# WHAT IS BEING ASKED
Entries follow. Give back exactly the lines starting at the one containing "A contract function" and ending at the one containing "An array of", and no other lines.

● ● ● ● ● ● ●

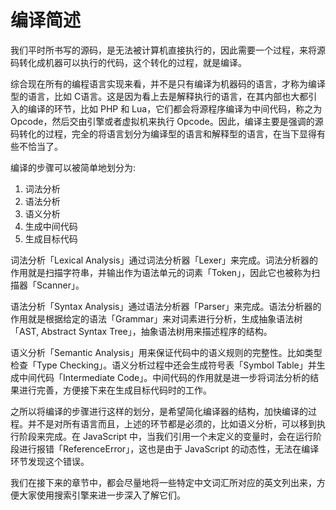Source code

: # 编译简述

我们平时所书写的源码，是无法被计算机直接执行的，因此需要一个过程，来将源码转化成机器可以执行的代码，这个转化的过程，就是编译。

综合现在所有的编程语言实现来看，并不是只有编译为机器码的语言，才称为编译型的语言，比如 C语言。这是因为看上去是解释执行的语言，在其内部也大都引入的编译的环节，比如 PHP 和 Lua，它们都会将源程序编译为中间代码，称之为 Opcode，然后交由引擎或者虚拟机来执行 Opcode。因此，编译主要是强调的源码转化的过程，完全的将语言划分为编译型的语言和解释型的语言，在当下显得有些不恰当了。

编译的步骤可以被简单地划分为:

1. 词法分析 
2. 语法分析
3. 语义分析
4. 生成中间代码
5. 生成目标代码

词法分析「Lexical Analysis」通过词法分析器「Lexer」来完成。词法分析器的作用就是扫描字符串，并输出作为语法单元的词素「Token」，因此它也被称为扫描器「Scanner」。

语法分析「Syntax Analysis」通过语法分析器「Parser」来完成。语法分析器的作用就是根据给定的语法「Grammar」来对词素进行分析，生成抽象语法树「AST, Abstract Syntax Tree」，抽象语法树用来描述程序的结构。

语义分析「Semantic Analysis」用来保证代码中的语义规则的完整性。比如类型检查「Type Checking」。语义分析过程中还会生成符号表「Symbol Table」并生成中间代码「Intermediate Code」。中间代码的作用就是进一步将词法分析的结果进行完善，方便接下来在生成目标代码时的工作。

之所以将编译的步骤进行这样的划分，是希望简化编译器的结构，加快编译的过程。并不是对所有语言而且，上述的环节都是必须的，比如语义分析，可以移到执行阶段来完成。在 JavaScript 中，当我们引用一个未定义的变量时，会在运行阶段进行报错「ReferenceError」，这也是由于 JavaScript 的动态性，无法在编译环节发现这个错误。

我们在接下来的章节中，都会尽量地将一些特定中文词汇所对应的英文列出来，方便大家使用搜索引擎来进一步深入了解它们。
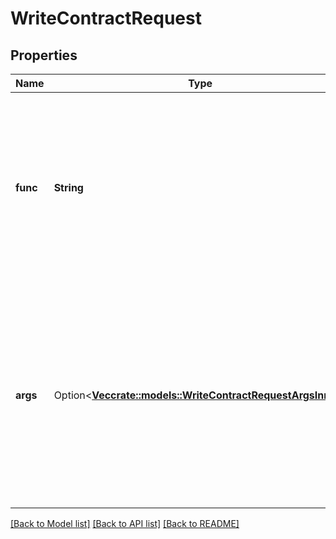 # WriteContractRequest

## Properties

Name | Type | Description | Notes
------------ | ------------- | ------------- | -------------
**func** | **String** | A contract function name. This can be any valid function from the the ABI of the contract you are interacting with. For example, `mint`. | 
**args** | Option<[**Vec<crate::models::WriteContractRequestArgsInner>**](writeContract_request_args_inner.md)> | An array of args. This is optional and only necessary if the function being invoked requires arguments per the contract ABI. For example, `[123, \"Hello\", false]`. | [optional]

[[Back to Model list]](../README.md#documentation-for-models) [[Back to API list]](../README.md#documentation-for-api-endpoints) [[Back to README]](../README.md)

● ● ● ● ● ● ●

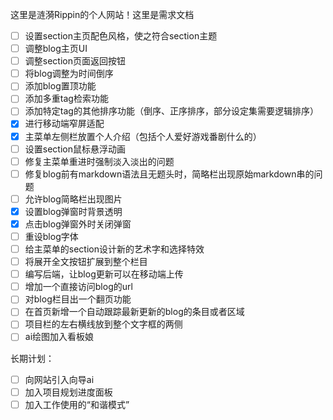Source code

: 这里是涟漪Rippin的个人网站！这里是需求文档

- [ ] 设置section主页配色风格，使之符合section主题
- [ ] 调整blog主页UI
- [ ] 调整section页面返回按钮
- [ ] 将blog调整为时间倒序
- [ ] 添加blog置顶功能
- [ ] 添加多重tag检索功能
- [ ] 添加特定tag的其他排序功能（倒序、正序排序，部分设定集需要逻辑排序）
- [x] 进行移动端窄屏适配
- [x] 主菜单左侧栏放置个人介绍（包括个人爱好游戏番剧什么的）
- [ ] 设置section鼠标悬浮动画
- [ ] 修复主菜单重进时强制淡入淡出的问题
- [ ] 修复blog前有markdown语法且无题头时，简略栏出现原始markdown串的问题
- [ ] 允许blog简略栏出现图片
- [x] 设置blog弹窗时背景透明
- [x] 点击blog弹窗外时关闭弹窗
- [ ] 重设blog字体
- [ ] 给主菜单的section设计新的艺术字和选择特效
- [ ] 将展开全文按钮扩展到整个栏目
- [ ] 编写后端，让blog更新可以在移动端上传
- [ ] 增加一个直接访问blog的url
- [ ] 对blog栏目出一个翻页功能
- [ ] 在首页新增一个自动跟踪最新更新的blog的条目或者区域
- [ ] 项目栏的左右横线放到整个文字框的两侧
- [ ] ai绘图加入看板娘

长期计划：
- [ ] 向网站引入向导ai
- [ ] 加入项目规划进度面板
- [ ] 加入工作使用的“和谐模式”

● ● ● ● ● ● ●

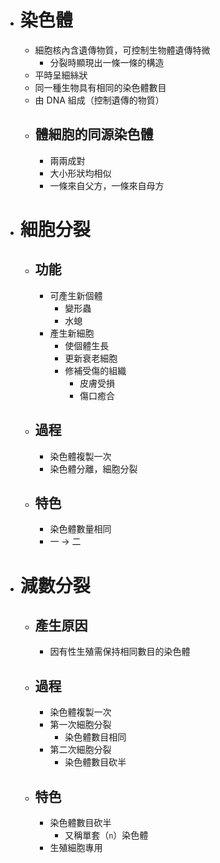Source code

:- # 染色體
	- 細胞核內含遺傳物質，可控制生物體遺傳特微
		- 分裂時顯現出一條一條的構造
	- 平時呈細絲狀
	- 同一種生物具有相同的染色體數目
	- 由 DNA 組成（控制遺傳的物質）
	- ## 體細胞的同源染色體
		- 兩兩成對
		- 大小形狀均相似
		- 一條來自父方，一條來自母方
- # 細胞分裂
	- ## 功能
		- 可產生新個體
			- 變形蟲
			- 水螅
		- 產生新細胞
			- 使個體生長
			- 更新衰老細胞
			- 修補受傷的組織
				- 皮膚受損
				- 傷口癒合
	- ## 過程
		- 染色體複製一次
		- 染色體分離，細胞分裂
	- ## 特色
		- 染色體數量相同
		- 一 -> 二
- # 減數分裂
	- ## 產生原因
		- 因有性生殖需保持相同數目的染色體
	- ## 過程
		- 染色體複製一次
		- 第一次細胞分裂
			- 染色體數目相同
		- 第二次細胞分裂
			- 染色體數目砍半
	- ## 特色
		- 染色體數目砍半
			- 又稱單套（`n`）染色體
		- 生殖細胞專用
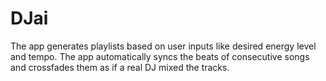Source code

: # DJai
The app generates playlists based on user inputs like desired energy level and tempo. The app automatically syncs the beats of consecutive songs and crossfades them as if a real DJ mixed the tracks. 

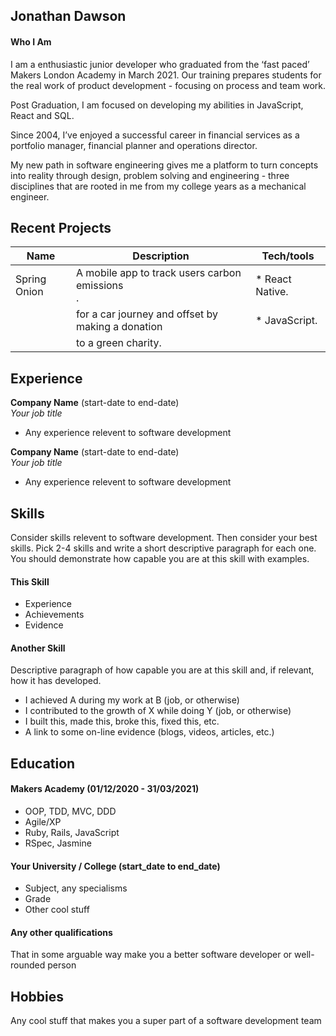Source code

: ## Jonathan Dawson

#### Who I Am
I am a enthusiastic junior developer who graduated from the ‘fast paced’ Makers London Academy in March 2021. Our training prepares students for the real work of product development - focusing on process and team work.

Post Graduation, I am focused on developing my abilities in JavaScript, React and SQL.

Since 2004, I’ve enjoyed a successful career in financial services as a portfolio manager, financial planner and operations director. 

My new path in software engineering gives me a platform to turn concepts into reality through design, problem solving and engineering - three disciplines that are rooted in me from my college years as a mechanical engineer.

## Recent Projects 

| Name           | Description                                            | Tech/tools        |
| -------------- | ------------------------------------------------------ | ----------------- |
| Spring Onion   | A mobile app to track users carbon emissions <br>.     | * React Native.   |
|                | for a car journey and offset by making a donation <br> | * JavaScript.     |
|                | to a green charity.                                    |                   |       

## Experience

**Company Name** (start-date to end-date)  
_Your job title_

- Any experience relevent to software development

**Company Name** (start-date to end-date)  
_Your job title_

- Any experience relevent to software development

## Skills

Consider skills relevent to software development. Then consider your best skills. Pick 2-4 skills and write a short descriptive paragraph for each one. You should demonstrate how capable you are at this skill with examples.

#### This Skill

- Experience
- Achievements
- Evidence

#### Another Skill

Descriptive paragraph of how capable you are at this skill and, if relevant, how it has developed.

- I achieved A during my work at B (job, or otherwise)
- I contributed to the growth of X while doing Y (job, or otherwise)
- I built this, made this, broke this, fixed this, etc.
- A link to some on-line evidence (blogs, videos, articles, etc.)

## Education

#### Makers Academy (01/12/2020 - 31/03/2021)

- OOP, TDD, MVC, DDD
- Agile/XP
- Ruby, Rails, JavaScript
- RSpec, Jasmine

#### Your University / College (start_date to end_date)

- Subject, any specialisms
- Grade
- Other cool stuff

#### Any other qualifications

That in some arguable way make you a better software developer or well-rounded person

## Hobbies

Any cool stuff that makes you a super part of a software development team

● ● ● ● ● ● ●

# RESPONSE TO THE TASK
**func** | **String** | A contract function name. This can be any valid function from the the ABI of the contract you are interacting with. For example, `mint`. | 
**args** | Option<[**Vec<crate::models::WriteContractRequestArgsInner>**](writeContract_request_args_inner.md)> | An array of args. This is optional and only necessary if the function being invoked requires arguments per the contract ABI. For example, `[123, \"Hello\", false]`. | [optional]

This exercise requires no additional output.